[Items from a dataset]
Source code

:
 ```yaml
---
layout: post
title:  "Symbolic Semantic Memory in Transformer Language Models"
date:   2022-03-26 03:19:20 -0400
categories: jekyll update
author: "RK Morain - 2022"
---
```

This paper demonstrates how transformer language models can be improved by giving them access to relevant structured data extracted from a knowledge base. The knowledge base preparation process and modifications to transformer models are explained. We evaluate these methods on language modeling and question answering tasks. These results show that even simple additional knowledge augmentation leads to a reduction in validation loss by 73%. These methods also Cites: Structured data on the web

● **Assignment**: Output all of the data exactly as given.

● **Solution below**:
Source code

:
 ```yaml
---
layout: post
title:  "Symbolic Semantic Memory in Transformer Language Models"
date:   2022-03-26 03:19:20 -0400
categories: jekyll update
author: "RK Morain - 2022"
---
```

This paper demonstrates how transformer language models can be improved by giving them access to relevant structured data extracted from a knowledge base. The knowledge base preparation process and modifications to transformer models are explained. We evaluate these methods on language modeling and question answering tasks. These results show that even simple additional knowledge augmentation leads to a reduction in validation loss by 73%. These methods also Cites: Structured data on the web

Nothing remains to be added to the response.